Cette année encore, à l'occasion de l'audience solennelle de rentrée de la Cour de cassation, ce thème fut au coeur des préoccupations.

Evoquant la crise identitaire de la justice causée par l'affaire d'Outreau, le procureur général près cette haute juridiction, M. Jean-Louis Nadal, s'exprima en ces termes : « Ne nous y trompons pas, c'est une crise majeure. Elle implique de reconsidérer les fondations avant même de modifier telle ou telle disposition de procédure civile ou pénale. [...]. Par là, j'entends principalement la formation des magistrats [...]. De la formation, je dirai simplement qu'elle doit permettre aux futurs magistrats de s'ouvrir sur l'extérieur, de s'attacher, au-delà du simple respect des règles formelles, notamment en matière pénale, à l'esprit des règles garantissant les libertés fondamentales. Elle doit forger cette nécessaire humilité, cette capacité d'écoute, de compréhension et d'ouverture sans laquelle l'acte de juger risque de déboucher sur l'incompréhension ».

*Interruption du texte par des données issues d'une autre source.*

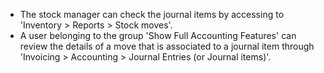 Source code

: - The stock manager can check the journal items by accessing to
  'Inventory \> Reports \> Stock moves'.
- A user belonging to the group 'Show Full Accounting Features' can
  review the details of a move that is associated to a journal item
  through 'Invoicing \> Accounting \> Journal Entries (or Journal
  items)'.
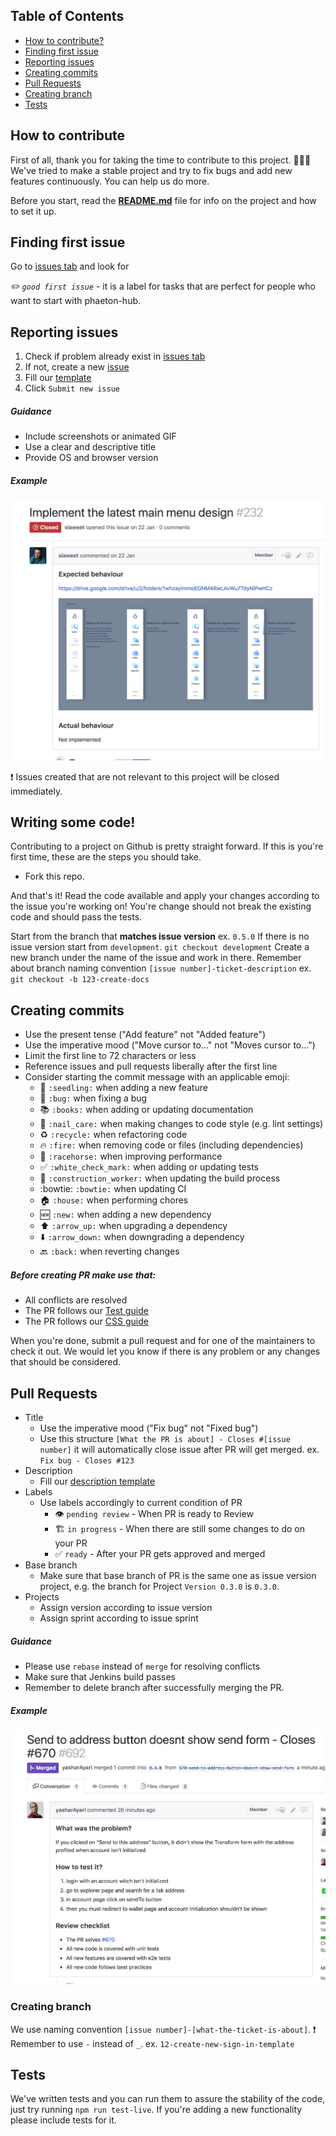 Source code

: 
## Table of Contents
<!-- vim-markdown-toc GFM -->

* [How to contribute?](#how-to-contribute)
* [Finding first issue](#finding-first-issue)
* [Reporting issues](#reporting-issues)
* [Creating commits](#creating-commits)
* [Pull Requests](#pull-requests)
* [Creating branch](#creating-branch)
* [Tests](#tests)

<!-- vim-markdown-toc -->
## How to contribute

First of all, thank you for taking the time to contribute to this project. :tada::tada::tada:
We've tried to make a stable project and try to fix bugs and add new features continuously. You can help us do more.

Before you start, read the **[README.md](/README.md)** file for info on the project and how to set it up.

## Finding first issue
Go to [issues tab](https://bitbucket.org/anoopsam/plaak_hub/issues) and look for 

*✏️ `good first issue`* - it is a label for tasks that are perfect for people who want to start with phaeton-hub.

## Reporting issues

 1. Check if problem already exist in [issues tab](https://bitbucket.org/anoopsam/plaak_hub/issues)
 2. If not, create a new [issue](https://bitbucket.org/anoopsam/plaak_hub/issues/new)
 3. Fill our [template](/.github/issue_template.md)
 4. Click `Submit new issue`
##### Guidance

 * Include screenshots or animated GIF
 * Use a clear and descriptive title
 * Provide OS and browser version

##### Example
![Alt text](./docs/assets/issue.png?raw=true "Perfect Issue")

:heavy_exclamation_mark: Issues created that are not relevant to this project will be closed immediately.

## Writing some code!

Contributing to a project on Github is pretty straight forward. If this is you're first time, these are the steps you should take.

- Fork this repo.

And that's it! Read the code available and apply your changes according to the issue you're working on! You're change should not break the existing code and should pass the tests.

Start from the branch that **matches issue version** ex. `0.5.0` 
If there is no issue version start from `development`.
`git checkout development`
Create a new branch under the name of the issue and work in there. Remember about branch naming convention `[issue number]-ticket-description`
ex. `git checkout -b 123-create-docs`

## Creating commits
* Use the present tense ("Add feature" not "Added feature")
* Use the imperative mood ("Move cursor to..." not "Moves cursor to...")
* Limit the first line to 72 characters or less
* Reference issues and pull requests liberally after the first line
* Consider starting the commit message with an applicable emoji:
  * :seedling: `:seedling:` when adding a new feature
  * :bug: `:bug:` when fixing a bug
  * :books: `:books:` when adding or updating documentation
  * :nail_care: `:nail_care:` when making changes to code style (e.g. lint settings)
  * :recycle: `:recycle:` when refactoring code
  * :fire: `:fire:` when removing code or files (including dependencies)
  * :racehorse: `:racehorse:` when improving performance
  * :white_check_mark: `:white_check_mark:` when adding or updating tests
  * :construction_worker: `:construction_worker:` when updating the build process
  * :bowtie: `:bowtie:` when updating CI
  * :house: `:house:` when performing chores
  * :new: `:new:` when adding a new dependency
  * :arrow_up: `:arrow_up:` when upgrading a dependency
  * :arrow_down: `:arrow_down:` when downgrading a dependency
  * :back: `:back:` when reverting changes

##### Before creating PR make use that:
 - All conflicts are resolved
 - The PR follows our [Test guide](https://bitbucket.org/anoopsam/plaak_hub/blob/development/docs/TEST_GUIDE.md)
 - The PR follows our [CSS guide](https://bitbucket.org/anoopsam/plaak_hub/blob/development/docs/CSS_GUIDE.md)

When you're done, submit a pull request and for one of the maintainers to check it out. We would let you know if there is any problem or any changes that should be considered.
## Pull Requests
 - Title
   - Use the imperative mood ("Fix bug" not "Fixed bug")
   - Use this structure `[What the PR is about] - Closes #[issue number]` it will automatically close issue after PR will get merged.
   ex. `Fix bug - Closes #123`
- Description
    - Fill our [description template](/.github/pull_request_template.md)
- Labels
    - Use labels accordingly to current condition of PR
      - :eye: `pending review` - When PR is ready to Review
      - :building_construction: `in progress` - When there are still some changes to do on your PR
      - :white_check_mark: `ready` - After your PR gets approved and merged
- Base branch
  - Make sure that base branch of PR is the same one as issue version project, e.g. the branch for Project `Version 0.3.0` is `0.3.0`.
- Projects
  - Assign version according to issue version
  - Assign sprint according to issue sprint

##### Guidance

 * Please use `rebase` instead of `merge` for resolving conflicts
 * Make sure that Jenkins build passes
 * Remember to delete branch after successfully merging the PR.

##### Example
![Alt text](./docs/assets/pr.png?raw=true "Perfect PR")

### Creating branch
We use naming convention `[issue number]-[what-the-ticket-is-about]`.
:heavy_exclamation_mark: Remember to use `-` instead of `_`.
ex. `12-create-new-sign-in-template`

## Tests

We've written tests and you can run them to assure the stability of the code, just try running `npm run test-live`.
If you're adding a new functionality please include tests for it.

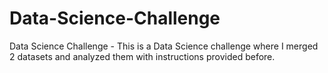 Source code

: # Data-Science-Challenge
Data Science Challenge - 
This is a Data Science challenge where I merged 2 datasets and analyzed them with instructions provided before.
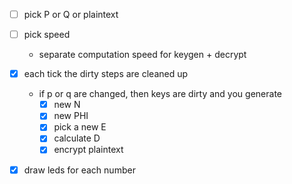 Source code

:* [ ] pick P or Q or plaintext
* [ ] pick speed
  * separate computation speed for keygen + decrypt

* [x] each tick the dirty steps are cleaned up
  * if p or q are changed, then keys are dirty and you generate
    * [x] new N
    * [x] new PHI
    * [x] pick a new E
    * [x] calculate D
    * [x] encrypt plaintext
* [x] draw leds for each number
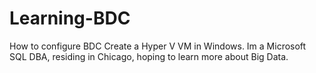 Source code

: # Learning-BDC
How to configure BDC
Create a Hyper V VM in Windows.
Im a Microsoft SQL DBA, residing in Chicago, hoping to learn more about Big Data.
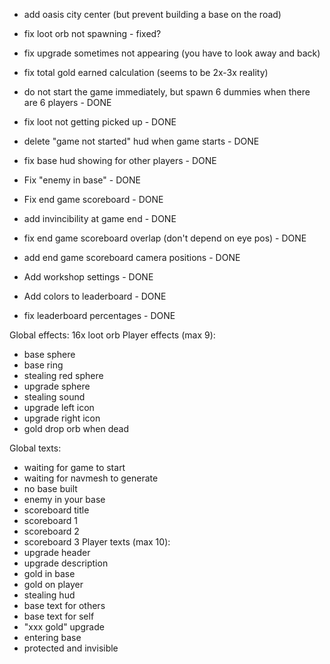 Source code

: 
- add oasis city center (but prevent building a base on the road)
- fix loot orb not spawning - fixed?
- fix upgrade sometimes not appearing (you have to look away and back)
- fix total gold earned calculation (seems to be 2x-3x reality)

- do not start the game immediately, but spawn 6 dummies when there are 6 players - DONE
- fix loot not getting picked up - DONE
- delete "game not started" hud when game starts - DONE
- fix base hud showing for other players - DONE
- Fix "enemy in base" - DONE
- Fix end game scoreboard - DONE
- add invincibility at game end - DONE
- fix end game scoreboard overlap (don't depend on eye pos) - DONE
- add end game scoreboard camera positions - DONE
- Add workshop settings - DONE
- Add colors to leaderboard - DONE
- fix leaderboard percentages - DONE

Global effects: 16x loot orb
Player effects (max 9):
- base sphere
- base ring
- stealing red sphere
- upgrade sphere
- stealing sound
- upgrade left icon
- upgrade right icon
- gold drop orb when dead

Global texts:
- waiting for game to start
- waiting for navmesh to generate
- no base built
- enemy in your base
- scoreboard title
- scoreboard 1
- scoreboard 2
- scoreboard 3
Player texts (max 10):
- upgrade header
- upgrade description
- gold in base
- gold on player
- stealing hud
- base text for others
- base text for self
- "xxx gold" upgrade
- entering base
- protected and invisible
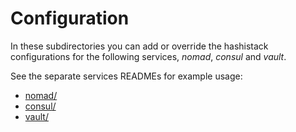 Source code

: # Configuration
In these subdirectories you can add or override the hashistack configurations for the following services, *nomad*, *consul* and *vault*.

See the separate services READMEs for example usage:
- [nomad/](nomad/README.md)
- [consul/](consul/README.md)
- [vault/](vault/README.md)
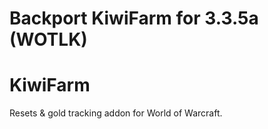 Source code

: # Backport KiwiFarm for 3.3.5a (WOTLK) 

# KiwiFarm
Resets &amp; gold tracking addon for World of Warcraft.
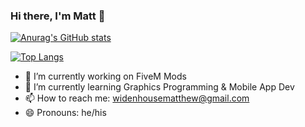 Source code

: ### Hi there, I'm Matt 👋

[![Anurag's GitHub stats](https://github-readme-stats.vercel.app/api?username=frontoge&hide=issues&count_private=true&show_icons=true&theme=radical)](https://github.com/anuraghazra/github-readme-stats)

[![Top Langs](https://github-readme-stats.vercel.app/api/top-langs/?username=frontoge&layout=compact&theme=radical&count_private=true)](https://github.com/anuraghazra/github-readme-stats)

- 🔭 I’m currently working on FiveM Mods
- 🌱 I’m currently learning Graphics Programming & Mobile App Dev
- 📫 How to reach me: widenhousematthew@gmail.com
- 😄 Pronouns: he/his
<!--
**frontoge/frontoge** is a ✨ _special_ ✨ repository because its `README.md` (this file) appears on your GitHub profile.

Here are some ideas to get you started:



- 👯 I’m looking to collaborate on ...
- 🤔 I’m looking for help with ...
- 💬 Ask me about ...
- ⚡ Fun fact: ...
-->
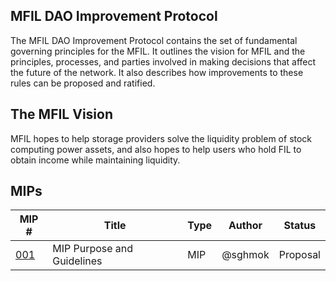 ## MFIL DAO Improvement Protocol 

The MFIL DAO Improvement Protocol contains the set of fundamental governing principles for the MFIL. It outlines the vision for MFIL and the principles, processes, and parties involved in making decisions that affect the future of the network. It also describes how improvements to these rules can be proposed and ratified.

## The MFIL Vision

MFIL hopes to help storage providers solve the liquidity problem of stock computing power assets, and also hopes to help users who hold FIL to obtain income while maintaining liquidity.

## MIPs

|MIP #   | Title  | Type  | Author  | Status  |
|---|---|---|---|---|
|[001](https://github.com/sghmok/MIPs/blob/main/MIPS/mip-001.md)|MIP Purpose and Guidelines|MIP|@sghmok|Proposal|
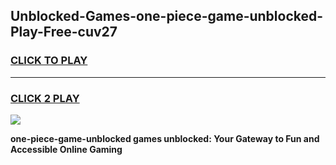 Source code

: 
## Unblocked-Games-one-piece-game-unblocked-Play-Free-cuv27
<h3>
<a href="https://premium76.site?title=one-piece-game-unblocked&ref=15A">CLICK TO PLAY</a></h3>
<hr>

<h3>
<a href="https://premium76.site?title=one-piece-game-unblocked&ref=15A">CLICK 2 PLAY</a>
  
</h3>

<a href="https://premium76.site?title=one-piece-game-unblocked&ref=15A"><img src="https://clearcache.store/games.png"></a>


**one-piece-game-unblocked games unblocked: Your Gateway to Fun and Accessible Online Gaming**
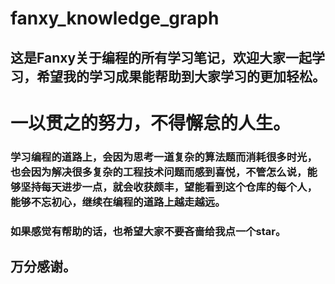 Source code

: # fanxy_knowledge_graph
## 这是Fanxy关于编程的所有学习笔记，欢迎大家一起学习，希望我的学习成果能帮助到大家学习的更加轻松。
# 一以贯之的努力，不得懈怠的人生。
### 学习编程的道路上，会因为思考一道复杂的算法题而消耗很多时光，也会因为解决很多复杂的工程技术问题而感到喜悦，不管怎么说，能够坚持每天进步一点，就会收获颇丰，望能看到这个仓库的每个人，能够不忘初心，继续在编程的道路上越走越远。
### 如果感觉有帮助的话，也希望大家不要吝啬给我点一个star。
## 万分感谢。
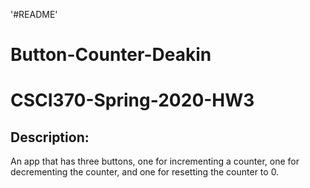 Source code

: \'#README'

# Button-Counter-Deakin

# CSCI370-Spring-2020-HW3

## Description:

An app that has three buttons, one for incrementing a counter, one for decrementing the counter, and one for resetting the counter to 0.
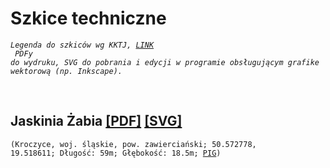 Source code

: # Szkice techniczne
<code><i>Legenda do szkiców wg KKTJ, [LINK](https://kktj.pl/Portals/0/szkice/legenda.pdf) <br>
PDFy do wydruku, SVG do pobrania i edycji w programie obsługującym grafike wektorową (np. Inkscape). </i> </code>

<br>

## Jaskinia Żabia [[PDF]](https://docs.google.com/viewer?url=https://github.com/dziury/szkice/raw/gh-pages/PDF/Jaskinia%20Z%CC%87abia.pdf) [[SVG]](https://github.com/dziury/szkice/raw/gh-pages/SVG/Jaskinia%20%C5%BBabia.svg)
<code>(Kroczyce, woj. śląskie, pow. zawierciański; 50.572778, 19.518611; Długość: 59m; Głębokość: 18.5m; [PIG](http://jaskiniepolski.pgi.gov.pl/Details/Information/3531))</code>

La commission d'enquête sur les dysfonctionnements de la justice dans l'affaire d'Outreau, constituée en janvier 2006 à l'Assemblée nationale, a dans le même temps mis en avant le rôle fondamental de la formation initiale et des modalités de leur recrutement qui constituent deux étapes primordiales de la vie professionnelle d'un magistrat et, à cet égard, déterminent la manière dont la justice sera rendue 1 ( * ) .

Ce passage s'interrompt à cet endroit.